Relist rows of a data table in R following the structure of a desired list?

I am loading a csv file into a data table in R that looks like the below:

Name	Location	Dates.Start	Dates.End	...
John	Virtual	12/12/2022	13/12/2022	...
Anne	In person	05/01/2023	06/01/2023	...
Ben	Hybrid	10/01/2023	11/01/2023	...

I need to iterate over each row and use it as a list with the following structure:

row_list = list(Name = 'John' ,
                Location = 'Virtual',
                Dates = data.frame(Start = '12/12/2022',
                                   End = '13/12/2022'),
                ...
               )

I have tried converting each row to a list and I can do it by iterating over all rows and creating the required entities.

for (row in nrow(dt)){
  row_list = list(Name = dt$Name[row] ,
                Location = dt$Location[row],
                Dates = data.frame(Start = dt$Dates.Start[row],
                                   End = dt$Dates.End[row]),
                ...
               )
}

The problem is that I have multiple columns in the original data table and I would prefer a relist command that would automatically identify and merge the columns that need to be stores as a data frame.
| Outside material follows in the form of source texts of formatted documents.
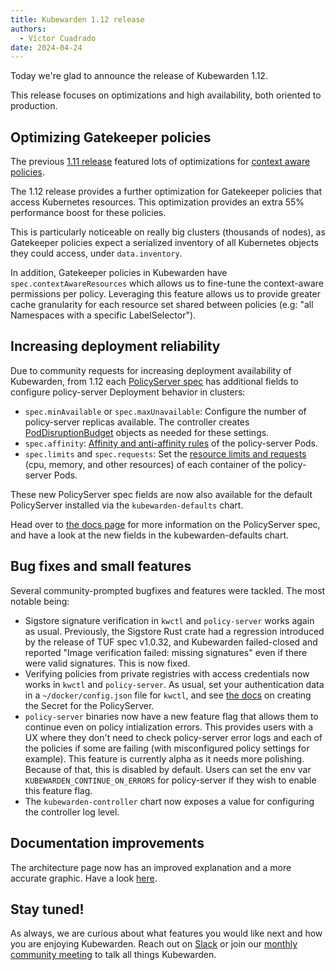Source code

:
 ```yaml
---
title: Kubewarden 1.12 release
authors:
  - Víctor Cuadrado
date: 2024-04-24
---
```


Today we're glad to announce the release of Kubewarden 1.12.

This release focuses on optimizations and high availability, both oriented to
production.

## Optimizing Gatekeeper policies

The previous [1.11
release](https://www.kubewarden.io/blog/2024/03/kubewarden-1-11-release/)
featured lots of optimizations for
[context aware policies](https://docs.kubewarden.io/next/reference/spec/context-aware-policies).

The 1.12 release provides a further optimization for Gatekeeper policies that
access Kubernetes resources. This optimization provides an extra 55%
performance boost for these policies.

This is particularly noticeable on really big clusters (thousands of nodes), as
Gatekeeper policies expect a serialized inventory of all Kubernetes objects
they could access, under `data.inventory`.

In addition, Gatekeeper policies in Kubewarden have `spec.contextAwareResources`
which allows us to fine-tune the context-aware permissions per policy.
Leveraging this feature allows us to provide greater cache granularity for each
resource set shared between policies (e.g: "all Namespaces with a specific
LabelSelector").

## Increasing deployment reliability

Due to community requests for increasing deployment availability of
Kubewarden, from 1.12 each [PolicyServer
spec](https://docs.kubewarden.io/next/reference/CRDs#policyserverspec) has
additional fields to configure policy-server Deployment behavior in clusters:

- `spec.minAvailable` or `spec.maxUnavailable`: Configure the number of
  policy-server replicas available. The controller creates
  [PodDisruptionBudget](https://kubernetes.io/docs/concepts/workloads/pods/disruptions/#pod-disruption-budgets) objects as needed for these settings.
- `spec.affinity`: [Affinity and anti-affinity rules](https://kubernetes.io/docs/concepts/scheduling-eviction/assign-pod-node/#affinity-and-anti-affinity) of the policy-server Pods.
- `spec.limits` and `spec.requests`: Set the [resource limits and requests](https://kubernetes.io/docs/concepts/configuration/manage-resources-containers/#resource-requests-and-limits-of-pod-and-container) (cpu,
  memory, and other resources) of each container of the policy-server Pods.

These new PolicyServer spec fields are now also available for the default
PolicyServer installed via the `kubewarden-defaults` chart.

Head over to [the docs
page](https://docs.kubewarden.io/howtos/policy-servers/production-deployments)
for more information on the PolicyServer spec, and have a look at the new
fields in the kubewarden-defaults chart.

## Bug fixes and small features

Several community-prompted bugfixes and features were tackled. The most notable
being:

- Sigstore signature verification in `kwctl` and `policy-server` works again as
  usual. Previously, the Sigstore Rust crate had a regression introduced by the
  release of TUF spec v1.0.32, and Kubewarden failed-closed and reported "Image
  verification failed: missing signatures" even if there were valid signatures.
  This is now fixed.
- Verifying policies from private registries with access credentials now works
  in `kwctl` and `policy-server`. As usual, set your authentication data in a
  `~/docker/config.json` file for `kwctl`, and see [the
  docs](https://docs.kubewarden.io/howtos/policy-servers/private-registry) on
  creating the Secret for the PolicyServer.
- `policy-server` binaries now have a new feature flag that allows them to
  continue even on policy intialization errors. This provides users with a UX
  where they don't need to check policy-server error logs and each of the
  policies if some are failing (with misconfigured policy settings for example).
  This feature is currently alpha as it needs more polishing. Because of that, this is disabled by default. Users can set the
  env var `KUBEWARDEN_CONTINUE_ON_ERRORS` for policy-server if they wish to
  enable this feature flag.
- The `kubewarden-controller` chart now exposes a value for configuring the
  controller log level.

## Documentation improvements

The architecture page now has an improved explanation and a more accurate graphic.
Have a look [here](https://docs.kubewarden.io/explanations/architecture).

## Stay tuned!

As always, we are curious about what features you would like next and how you are
enjoying Kubewarden. Reach out on [Slack](https://kubernetes.slack.com/?redir=%2Fmessages%2Fkubewarden)
or join our [monthly community meeting](https://teamup.com/ks2bj74dvw132mhjtj?view=a&showProfileAndInfo=0&showSidepanel=1&disableSidepanel=1&showMenu=1&showAgendaHeader=1&showAgendaDetails=0&showYearViewHeader=1)
to talk all things Kubewarden.
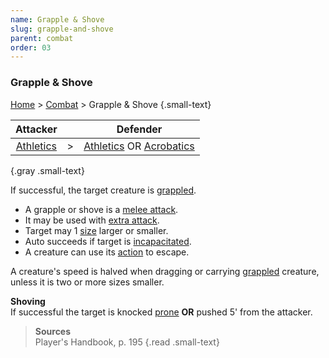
 ```yaml
---
name: Grapple & Shove
slug: grapple-and-shove
parent: combat
order: 03
---
```

### Grapple & Shove
[Home](dm-operations-center) > [Combat](combat) > Grapple & Shove {.small-text}

| Attacker || Defender |
|:-:|:-:|:-:|
| [Athletics](athletics) | > | [Athletics](athletics) OR [Acrobatics](acrobatics)
{.gray .small-text}

If successful, the target creature is [grappled](grappled).

- A grapple or shove is a [melee attack](melee-attack).
- It may be used with [extra attack](extra-attack).
- Target may 1 [size](size-and-space) larger or smaller.
- Auto succeeds if target is [incapacitated](incapacitated).
- A creature can use its [action](actions-in-combat) to escape.

A creature's speed is halved when dragging or carrying [grappled](grappled) creature, unless it is two or more sizes smaller.

**Shoving**<br/>
If successful the target is knocked [prone](prone) **OR** pushed 5' from the attacker.

> **Sources** <br/>
> Player's Handbook, p. 195
{.read .small-text}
If I use the list() command the columns won't merge in a data frame (i.e. the 'Dates' data frame). Is there a way to merge the two 'Dates' into one data frame while creating the list without needing to call each value separately?

Solution

In this solution, first I prepare a list of columns toDf that must be bound in a data.frame. Then I get the list of other columns by difference (setdiff). The two sets then are merged into the Cols list.

library(purrr)

toDf <- list(Dates = c("Dates.Start", "Dates.End"))
otherCols <- setdiff(names(dt), reduce(toDf, c))
Cols <- c(setNames(otherCols, otherCols), toDf)

Cols

$Name
[1] "Name"

$Location
[1] "Location"

$Dates
[1] "Dates.Start" "Dates.End"

Then by using asplit the data.frame is split by row and each row is processed according to elements of Cols. When there is an element containing two or more column names, the corresponding data is merged into a data.frame

asplit(dt,1) |>
    map(~{
        data <- as.list(.x)
        map(Cols, ~if(length(.x) == 1)
                       data[[.x]]
                   else
                       data.frame(data[.x]))
    })
    
##> [[1]]
##> [[1]]$Name
##> [1] "John"
##> 
##> [[1]]$Location
##> [1] "Virtual"
##> 
##> [[1]]$Dates
##>   Dates.Start  Dates.End
##> 1  12/12/2022 13/12/2022
##> 
##> 
##> [[2]]
##> [[2]]$Name
##> [1] "Anne"
##> 
##> [[2]]$Location
##> [1] "In person"
##> 
##> [[2]]$Dates
##>   Dates.Start  Dates.End
##> 1  05/01/2023 06/01/2023
##> 
##> 
##> [[3]]
##> [[3]]$Name
##> [1] "Ben"
##> 
##> [[3]]$Location
##> [1] "Hybrid"
##> 
##> [[3]]$Dates
##>   Dates.Start  Dates.End
##> 1  10/01/2023 11/01/2023

An alternative equivalent by column solution can be:

map(Cols, ~if(length(.x) == 1)
               dt[[.x]]
           else
               split(dt[.x], ~ I(1:nrow(dt)))) |>
    transpose()